Strengthening the effectiveness of financial regulation is an inevitable requirement of currency digitization. While digitization brings payment convenience and efficiency improvements, it also harbors risks such as financial disintermediation, shadow banking, off-balance-sheet payment tools, and disorderly cross-border capital flows. Deputy Governor Lu clearly pointed out in the article that various emerging payment tools "objectively form and nurture various emerging 'currencies' that self-circulate outside the financial system as means of payment and circulation."

Therefore, as a digital form of legal currency, the digital renminbi must carry and strengthen the macro-prudential management and micro-behavioral regulatory functions of the central bank. The introduction of the "Action Plan" aims to "effectively enhance the quality and efficiency of digital renminbi management and service capabilities" by fully incorporating the digital renminbi into the existing financial regulatory framework (such as the reserve requirement system and deposit insurance), clarifying the responsibilities of operating institutions, and building a solid risk "breakwater." Strengthening regulatory effectiveness is a prerequisite for safeguarding monetary sovereignty, financial stability, and consumer fund security, as well as a foundation for combating illegal activities and maintaining social and economic order.

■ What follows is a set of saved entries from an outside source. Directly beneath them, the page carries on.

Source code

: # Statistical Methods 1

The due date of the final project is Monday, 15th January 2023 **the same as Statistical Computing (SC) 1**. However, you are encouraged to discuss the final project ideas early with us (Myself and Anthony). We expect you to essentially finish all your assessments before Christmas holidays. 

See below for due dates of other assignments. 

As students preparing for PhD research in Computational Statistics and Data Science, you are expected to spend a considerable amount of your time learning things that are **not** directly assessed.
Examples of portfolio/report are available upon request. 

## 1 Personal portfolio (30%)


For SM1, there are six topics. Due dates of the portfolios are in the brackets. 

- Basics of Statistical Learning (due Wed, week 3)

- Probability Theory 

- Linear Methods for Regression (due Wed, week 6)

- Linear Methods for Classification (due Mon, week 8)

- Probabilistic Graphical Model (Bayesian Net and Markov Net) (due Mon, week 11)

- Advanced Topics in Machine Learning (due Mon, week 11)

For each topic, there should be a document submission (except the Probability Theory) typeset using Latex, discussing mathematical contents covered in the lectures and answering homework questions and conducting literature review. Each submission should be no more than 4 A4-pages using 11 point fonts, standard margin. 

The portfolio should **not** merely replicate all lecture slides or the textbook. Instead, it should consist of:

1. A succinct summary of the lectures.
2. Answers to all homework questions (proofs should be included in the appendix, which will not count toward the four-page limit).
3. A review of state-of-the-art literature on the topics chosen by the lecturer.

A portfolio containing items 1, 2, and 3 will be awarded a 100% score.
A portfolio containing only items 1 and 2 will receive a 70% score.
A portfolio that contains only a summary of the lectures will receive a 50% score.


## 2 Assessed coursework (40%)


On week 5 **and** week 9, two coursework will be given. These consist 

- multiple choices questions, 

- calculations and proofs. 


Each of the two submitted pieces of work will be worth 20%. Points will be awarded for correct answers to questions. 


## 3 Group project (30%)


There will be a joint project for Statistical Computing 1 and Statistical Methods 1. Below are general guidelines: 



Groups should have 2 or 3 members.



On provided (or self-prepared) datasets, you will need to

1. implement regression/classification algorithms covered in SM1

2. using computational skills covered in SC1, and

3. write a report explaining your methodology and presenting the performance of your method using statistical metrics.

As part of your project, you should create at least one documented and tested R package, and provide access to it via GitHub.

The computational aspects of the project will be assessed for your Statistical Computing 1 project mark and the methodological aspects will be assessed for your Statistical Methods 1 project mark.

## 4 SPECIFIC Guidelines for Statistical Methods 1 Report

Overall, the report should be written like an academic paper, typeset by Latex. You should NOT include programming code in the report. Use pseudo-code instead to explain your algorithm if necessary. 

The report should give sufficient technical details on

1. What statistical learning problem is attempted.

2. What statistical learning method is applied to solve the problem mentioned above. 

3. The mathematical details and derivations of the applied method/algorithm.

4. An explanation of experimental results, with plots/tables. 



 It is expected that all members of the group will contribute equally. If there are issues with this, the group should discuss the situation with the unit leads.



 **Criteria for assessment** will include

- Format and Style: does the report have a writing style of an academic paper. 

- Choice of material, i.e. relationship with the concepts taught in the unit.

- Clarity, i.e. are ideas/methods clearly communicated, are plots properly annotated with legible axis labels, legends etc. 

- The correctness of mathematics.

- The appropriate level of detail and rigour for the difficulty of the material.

Respecting users' personal information rights is a value-based commitment to a people-centered approach. In the era of digital existence, personal information rights are crucial. The operation of the digital renminbi involves a large amount of sensitive data, such as user identities and transaction behaviors. If designed improperly, it may lead to data misuse, privacy breaches, and even damage to personal dignity. The development path of China's digital currency has always adhered to the "people-centered" development philosophy. Deputy Governor Lu emphasized that financial innovation must "adapt to the needs of consumers and investors."

This means that the design of the digital renminbi must prioritize user privacy protection and must not excessively collect, retain, or use personal information in pursuit of regulatory convenience. The concepts mentioned in the article, such as "controllable anonymity" and "voluntary at the front end, real-name at the back end," embody this principle. Respecting user rights helps enhance public acceptance and trust in the digital renminbi, forming the social foundation for its widespread circulation and application.

These two principles together form the cornerstone of the privacy and security governance of the digital renminbi: regulation provides a stable financial environment for rights protection, while respect for rights earns social recognition for the legitimacy and sustainability of regulation. The governance system of the digital renminbi is constructed and improved through the continuous reconciliation of these two relationships.

II. Basic Goals: Precisely Focused on "Three Anti" Measures to Maintain Financial Security and Order

Under the guidance of the principle of "strengthening regulatory effectiveness," a core and direct goal of the privacy and security governance of the digital renminbi is to effectively serve the financial regulatory requirements of "anti-money laundering, anti-terrorist financing, and anti-tax evasion" (the "Three Anti" measures). This is a common requirement from the international community for legal digital currencies and financial systems, and it is a key link in preventing and resolving major financial risks.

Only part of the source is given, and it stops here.